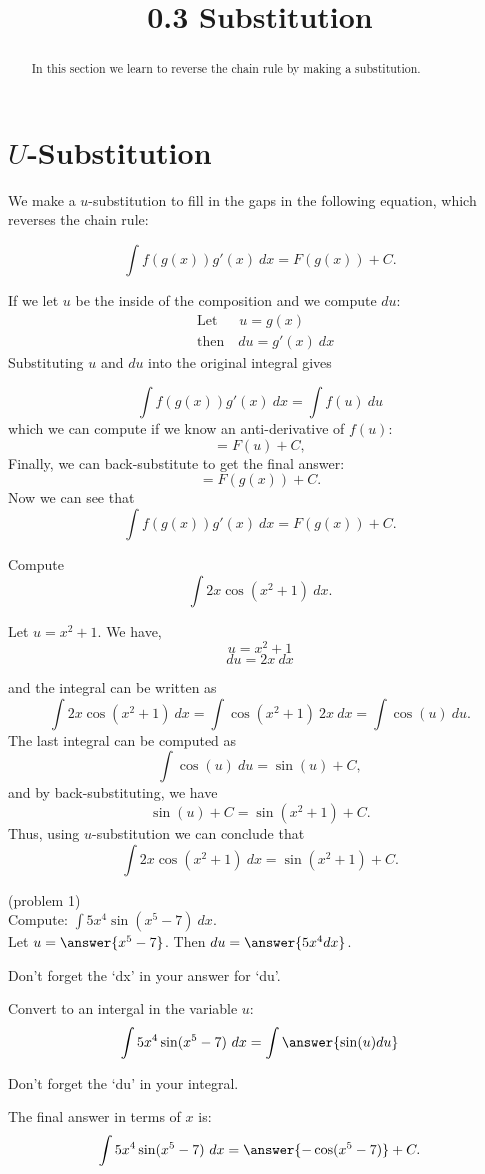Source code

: \documentclass[handout]{ximera}
\title{0.3 Substitution}
\begin{document}
\begin{abstract}
In this section we learn to reverse the chain rule by making a substitution.
\end{abstract}

\maketitle

\section{$U$-Substitution}

We make a $u$-substitution to fill in the gaps in the following equation, which reverses the chain rule:

\[\int f(g(x))g'(x) \ dx = F(g(x)) + C. \]

If we let $u$ be the inside of the composition and we compute $du$:
 \begin{align*}
 &\text{Let} \quad \;\;u  = g(x) \\
 &\text{then} \quad du = g'(x) \ dx
 \end{align*}
 Substituting $u$ and $du$ into the original integral gives

\[\int f(g(x))g'(x) \ dx = \int f(u) \ du \]
which we can compute if we know an anti-derivative of $f(u)$:
\[=F(u) + C,\]
Finally, we can back-substitute to get the final answer:
\[=F(g(x)) + C. \]
Now we can see that
\[\int f(g(x))g'(x) \ dx = F(g(x)) + C. \]



\begin{example}[example 1]
Compute 
\[\int 2x\cos(x^2 + 1) \ dx.\]

Let $u = x^2 + 1$.  We have,
\[u = x^2 + 1\]
\[du = 2x \ dx\]

and the integral can be written as 
\[\int 2x\cos(x^2 + 1) \ dx = \int \cos(x^2 + 1) \ 2x\  dx = \int \cos(u) \ du.\]
The last integral can be computed as 
\[\int \cos(u) \ du = \sin(u) + C,\]
and by back-substituting, we have 
\[\sin(u) + C = \sin(x^2 + 1) + C.\]
Thus, using $u$-substitution we can conclude that
\[\int 2x\cos(x^2 + 1) \ dx =  \sin(x^2 + 1) + C.\]
\end{example}



\begin{problem}(problem 1)\\ Compute: $\displaystyle{\int 5x^4\sin(x^5 -7) \ dx}$.\\
Let $u = \answer{x^5 - 7}$. Then $du = \answer{5x^4 dx}$.\\
\begin{hint}
Don't forget the `dx' in your answer for `du'.
\end{hint}
Convert to an intergal in the variable $u$:
\[\int 5x^4\sin(x^5 -7) \ dx = \int\answer{\sin(u) du}\]
\begin{hint}
Don't forget the `du' in your integral.
\end{hint}
The final answer in terms of $x$ is:
\[\int 5x^4\sin(x^5 -7) \ dx = \answer{-\cos(x^5 -7)} +C.\]
\end{problem}
\end{document}

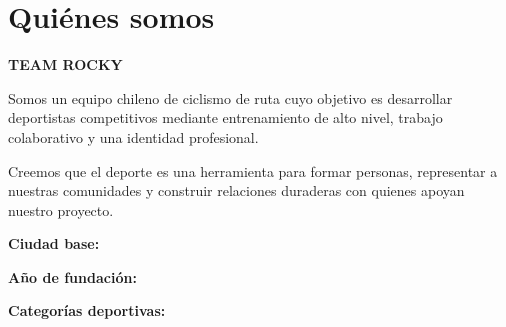 \section{Quiénes somos}

{\fontsize{30}{34}\selectfont\bfseries TEAM ROCKY\par}

Somos un equipo chileno de ciclismo de ruta cuyo objetivo es desarrollar
deportistas competitivos mediante entrenamiento de alto nivel, trabajo
colaborativo y una identidad profesional.

Creemos que el deporte es una herramienta para formar personas, representar
a nuestras comunidades y construir relaciones duraderas con quienes apoyan
nuestro proyecto.



\textbf{Ciudad base:} \dato

\textbf{Año de fundación:} \dato

\textbf{Categorías deportivas:} \dato
\newpage

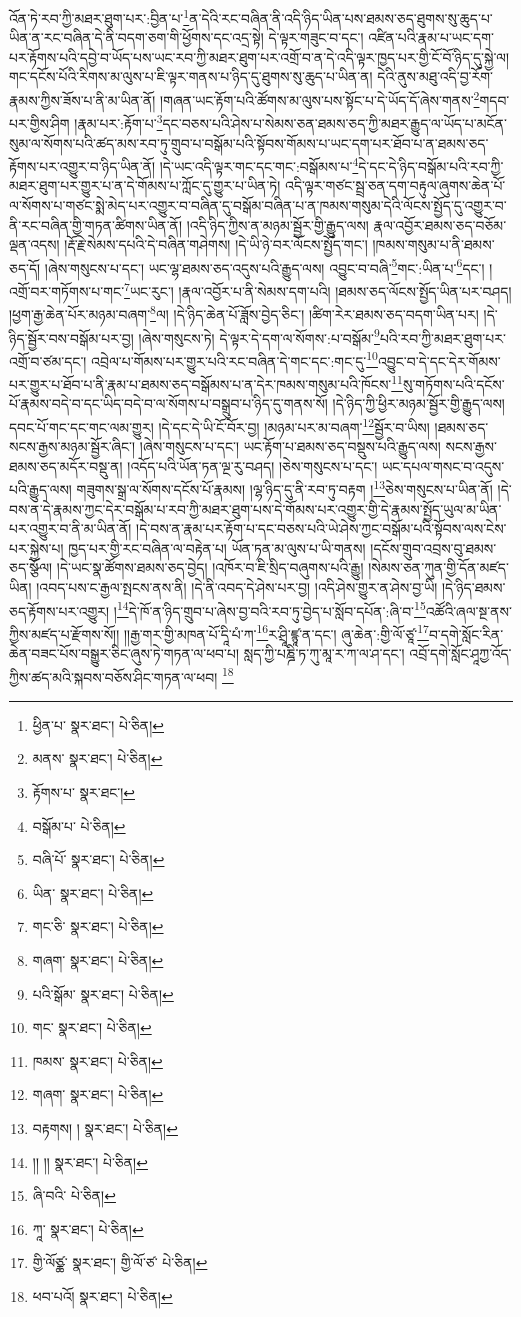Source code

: འོན་ཏེ་རབ་ཀྱི་མཐར་ཐུག་པར་:བྱིན་པ་\footnote{ཕྱིན་པ་  སྣར་ཐང་།  པེ་ཅིན། }ན་དེའི་རང་བཞིན་ནི་འདི་ཉིད་ཡིན་པས་ཐམས་ཅད་ཐུགས་སུ་ཆུད་པ་ཡིན་ན་རང་བཞིན་དེ་ནི་བདག་ཅག་གི་ཕྱོགས་དང་འདྲ་སྟེ། དེ་ལྟར་གཟུང་བ་དང་། འཛིན་པའི་རྣམ་པ་ཡང་དག་པར་རྟོགས་པའི་དབྱེ་བ་ཡོད་པས་ཡང་རབ་ཀྱི་མཐར་ཐུག་པར་འགྲོ་བ་ན་དེ་འདི་ལྟར་ཁྱད་པར་གྱི་ངོ་བོ་ཉིད་དུ་སྐྱེ་ལ། གང་དངོས་པོའི་རིགས་མ་ལུས་པ་ཇི་ལྟར་གནས་པ་ཉིད་དུ་ཐུགས་སུ་ཆུད་པ་ཡིན་ན། དེའི་ནུས་མཐུ་འདི་བྱ་རོག་རྣམས་ཀྱིས་ཟོས་པ་ནི་མ་ཡིན་ནོ། །གཞན་ཡང་རྟོག་པའི་ཚོགས་མ་ལུས་པས་སྟོང་པ་དེ་ཡོད་དོ་ཞེས་གནས་\footnote{མནས་  སྣར་ཐང་།  པེ་ཅིན། }གདབ་པར་གྱིས་ཤིག །རྣམ་པར་:རྟོག་པ་\footnote{རྟོགས་པ་  སྣར་ཐང་། }དང་བཅས་པའི་ཤེས་པ་སེམས་ཅན་ཐམས་ཅད་ཀྱི་མཐར་རྒྱུད་ལ་ཡོད་པ་མངོན་སུམ་ལ་སོགས་པའི་ཚད་མས་རབ་ཏུ་གྲུབ་པ་བསྒོམ་པའི་སྟོབས་གོམས་པ་ཡང་དག་པར་ཐོབ་པ་ན་ཐམས་ཅད་རྟོགས་པར་འགྱུར་བ་ཉིད་ཡིན་ནོ། །དེ་ཡང་འདི་ལྟར་གང་དང་གང་:བསྒོམས་པ་\footnote{བསྒོམ་པ་  པེ་ཅིན། }དེ་དང་དེ་ཉིད་བསྒོམ་པའི་རབ་ཀྱི་མཐར་ཐུག་པར་གྱུར་པ་ན་དེ་གོམས་པ་ཀློང་དུ་གྱུར་པ་ཡིན་ཏེ། འདི་ལྟར་གཙང་སྦྲ་ཅན་དག་བརྟུལ་ཞུགས་ཆེན་པོ་ལ་སོགས་པ་གཙང་སྨེ་མེད་པར་འགྱུར་བ་བཞིན་དུ་བསྒོམ་བཞིན་པ་ན་ཁམས་གསུམ་དེའི་ལོངས་སྤྱོད་དུ་འགྱུར་བ་ནི་རང་བཞིན་གྱི་གཏན་ཚིགས་ཡིན་ནོ། །འདི་ཉིད་ཀྱིས་ན་མཉམ་སྦྱོར་གྱི་རྒྱུད་ལས། རྣལ་འབྱོར་ཐམས་ཅད་བཅོམ་ལྡན་འདས། །རྡོ་རྗེ་སེམས་དཔའི་དེ་བཞིན་གཤེགས། །དེ་ཡི་ཉེ་བར་ལོངས་སྤྱོད་གང་། །ཁམས་གསུམ་པ་ནི་ཐམས་ཅད་དོ། །ཞེས་གསུངས་པ་དང་། ཡང་ལྷ་ཐམས་ཅད་འདུས་པའི་རྒྱུད་ལས། འབྱུང་བ་བཞི་\footnote{བཞི་པོ་  སྣར་ཐང་།  པེ་ཅིན། }གང་:ཡིན་པ་\footnote{ཡིན་  སྣར་ཐང་།  པེ་ཅིན། }དང་། །འགྲོ་བར་གཏོགས་པ་གང་\footnote{གང་ཅི་  སྣར་ཐང་།  པེ་ཅིན། }ཡང་རུང་། །རྣལ་འབྱོར་པ་ནི་སེམས་དག་པའི། །ཐམས་ཅད་ལོངས་སྤྱོད་ཡིན་པར་བཤད། །ཕྱག་རྒྱ་ཆེན་པོར་མཉམ་བཞག་\footnote{གཞག་  སྣར་ཐང་།  པེ་ཅིན། }ལ། །དེ་ཉིད་ཆེན་པོ་ཟློས་བྱེད་ཅིང་། །ཚིག་རེར་ཐམས་ཅད་བདག་ཡིན་པར། །དེ་ཉིད་སྦྱོར་བས་བསྒོམ་པར་བྱ། །ཞེས་གསུངས་ཏེ། དེ་ལྟར་དེ་དག་ལ་སོགས་:པ་བསྒོམ་\footnote{པའི་སྒོམ་  སྣར་ཐང་།  པེ་ཅིན། }པའི་རབ་ཀྱི་མཐར་ཐུག་པར་འགྲོ་བ་ཙམ་དང་། འབྲེལ་པ་གོམས་པར་གྱུར་པའི་རང་བཞིན་དེ་གང་དང་:གང་དུ་\footnote{གང་  སྣར་ཐང་།  པེ་ཅིན། }འབྱུང་བ་དེ་དང་དེར་གོམས་པར་གྱུར་པ་ཐོབ་པ་ནི་རྣམ་པ་ཐམས་ཅད་བསྒོམས་པ་ན་དེར་ཁམས་གསུམ་པའི་ཁོངས་\footnote{ཁམས་  སྣར་ཐང་།  པེ་ཅིན། }སུ་གཏོགས་པའི་དངོས་པོ་རྣམས་བདེ་བ་དང་ཡིད་བདེ་བ་ལ་སོགས་པ་བསྒྲུབ་པ་ཉིད་དུ་གནས་སོ། །དེ་ཉིད་ཀྱི་ཕྱིར་མཉམ་སྦྱོར་གྱི་རྒྱུད་ལས། དབང་པོ་གང་དང་གང་ལམ་གྱུར། །དེ་དང་དེ་ཡི་ངོ་བོར་བྱ། །མཉམ་པར་མ་བཞག་\footnote{གཞག་  སྣར་ཐང་།  པེ་ཅིན། }སྦྱོར་བ་ཡིས། །ཐམས་ཅད་སངས་རྒྱས་མཉམ་སྦྱོར་ཞིང་། །ཞེས་གསུངས་པ་དང་། ཡང་རྟོག་པ་ཐམས་ཅད་བསྡུས་པའི་རྒྱུད་ལས། སངས་རྒྱས་ཐམས་ཅད་མདོར་བསྡུ་ན། །འདོད་པའི་ཡོན་ཏན་ལྔ་རུ་བཤད། །ཅེས་གསུངས་པ་དང་། ཡང་དཔལ་གསང་བ་འདུས་པའི་རྒྱུད་ལས། གཟུགས་སྒྲ་ལ་སོགས་དངོས་པོ་རྣམས། །ལྷ་ཉིད་དུ་ནི་རབ་ཏུ་བརྟག །\footnote{བརྟགས། །  སྣར་ཐང་།  པེ་ཅིན། }ཅེས་གསུངས་པ་ཡིན་ནོ། །དེ་བས་ན་དེ་རྣམས་ཀྱང་དེར་བསྒོམ་པ་རབ་ཀྱི་མཐར་ཐུག་པས་དེ་གོམས་པར་འགྱུར་གྱི་དེ་རྣམས་སྤྱོད་ཡུལ་མ་ཡིན་པར་འགྱུར་བ་ནི་མ་ཡིན་ནོ། །དེ་བས་ན་རྣམ་པར་རྟོག་པ་དང་བཅས་པའི་ཡེ་ཤེས་ཀྱང་བསྒོམ་པའི་སྟོབས་ལས་ངེས་པར་སྐྱེས་པ། ཁྱད་པར་གྱི་རང་བཞིན་ལ་བརྟེན་པ། ཡོན་ཏན་མ་ལུས་པ་ཡི་གནས། །དངོས་གྲུབ་འབྲས་བུ་ཐམས་ཅད་སྩོལ། །དེ་ཡང་སྣ་ཚོགས་ཐམས་ཅད་བྱེད། །འཁོར་བ་ཇི་སྲིད་བཞུགས་པའི་རྒྱུ། །སེམས་ཅན་ཀུན་གྱི་དོན་མཛད་ཡིན། །འབད་པས་ང་རྒྱལ་སྤངས་ནས་ནི། །དེ་ནི་འབད་དེ་ཤེས་པར་བྱ། །འདི་ཤེས་གྱུར་ན་ཤེས་བྱ་ཡི། །དེ་ཉིད་ཐམས་ཅད་རྟོགས་པར་འགྱུར། །\footnote{།། །།  སྣར་ཐང་།  པེ་ཅིན། }དེ་ཁོ་ན་ཉིད་གྲུབ་པ་ཞེས་བྱ་བའི་རབ་ཏུ་བྱེད་པ་སློབ་དཔོན་:ཞི་བ་\footnote{ཞི་བའི་  པེ་ཅིན། }འཚོའི་ཞལ་སྔ་ནས་ཀྱིས་མཛད་པ་རྫོགས་སོ།། །།རྒྱ་གར་གྱི་མཁན་པོ་དཱི་པཾ་ཀ་\footnote{ཀཱ་  སྣར་ཐང་།  པེ་ཅིན། }ར་ཤྲཱི་ཛྙཱ་ན་དང་། ཞུ་ཆེན་:གྱི་ལོ་ཙཱ་\footnote{གྱི་ལོཙྪ་  སྣར་ཐང་། གྱི་ལོ་ཙ་  པེ་ཅིན། }བ་དགེ་སློང་རིན་ཆེན་བཟང་པོས་བསྒྱུར་ཅིང་ཞུས་ཏེ་གཏན་ལ་ཕབ་པ། སླད་ཀྱི་པཎྜི་ཏ་ཀུ་མཱ་ར་ཀ་ལ་ཤ་དང་། འབྲོ་དགེ་སློང་ཤཱཀྱ་འོད་ཀྱིས་ཚད་མའི་སྐབས་བཅོས་ཤིང་གཏན་ལ་ཕབ། \footnote{ཕབ་པའོ།   སྣར་ཐང་།  པེ་ཅིན། }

-*-*-

### YOUR GOAL:
Everything from the first line of the entries above through the line with "The final answer in" should be duplicated exactly, except the pictures.

### TASK SOLUTION:
Source code

: \documentclass[handout]{ximera}
\title{0.3 Substitution}
\begin{document}
\begin{abstract}
In this section we learn to reverse the chain rule by making a substitution.
\end{abstract}

\maketitle

\section{$U$-Substitution}

We make a $u$-substitution to fill in the gaps in the following equation, which reverses the chain rule:

\[\int f(g(x))g'(x) \ dx = F(g(x)) + C. \]

If we let $u$ be the inside of the composition and we compute $du$:
 \begin{align*}
 &\text{Let} \quad \;\;u  = g(x) \\
 &\text{then} \quad du = g'(x) \ dx
 \end{align*}
 Substituting $u$ and $du$ into the original integral gives

\[\int f(g(x))g'(x) \ dx = \int f(u) \ du \]
which we can compute if we know an anti-derivative of $f(u)$:
\[=F(u) + C,\]
Finally, we can back-substitute to get the final answer:
\[=F(g(x)) + C. \]
Now we can see that
\[\int f(g(x))g'(x) \ dx = F(g(x)) + C. \]



\begin{example}[example 1]
Compute 
\[\int 2x\cos(x^2 + 1) \ dx.\]

Let $u = x^2 + 1$.  We have,
\[u = x^2 + 1\]
\[du = 2x \ dx\]

and the integral can be written as 
\[\int 2x\cos(x^2 + 1) \ dx = \int \cos(x^2 + 1) \ 2x\  dx = \int \cos(u) \ du.\]
The last integral can be computed as 
\[\int \cos(u) \ du = \sin(u) + C,\]
and by back-substituting, we have 
\[\sin(u) + C = \sin(x^2 + 1) + C.\]
Thus, using $u$-substitution we can conclude that
\[\int 2x\cos(x^2 + 1) \ dx =  \sin(x^2 + 1) + C.\]
\end{example}



\begin{problem}(problem 1)\\ Compute: $\displaystyle{\int 5x^4\sin(x^5 -7) \ dx}$.\\
Let $u = \answer{x^5 - 7}$. Then $du = \answer{5x^4 dx}$.\\
\begin{hint}
Don't forget the `dx' in your answer for `du'.
\end{hint}
Convert to an intergal in the variable $u$:
\[\int 5x^4\sin(x^5 -7) \ dx = \int\answer{\sin(u) du}\]
\begin{hint}
Don't forget the `du' in your integral.
\end{hint}
The final answer in terms of $x$ is:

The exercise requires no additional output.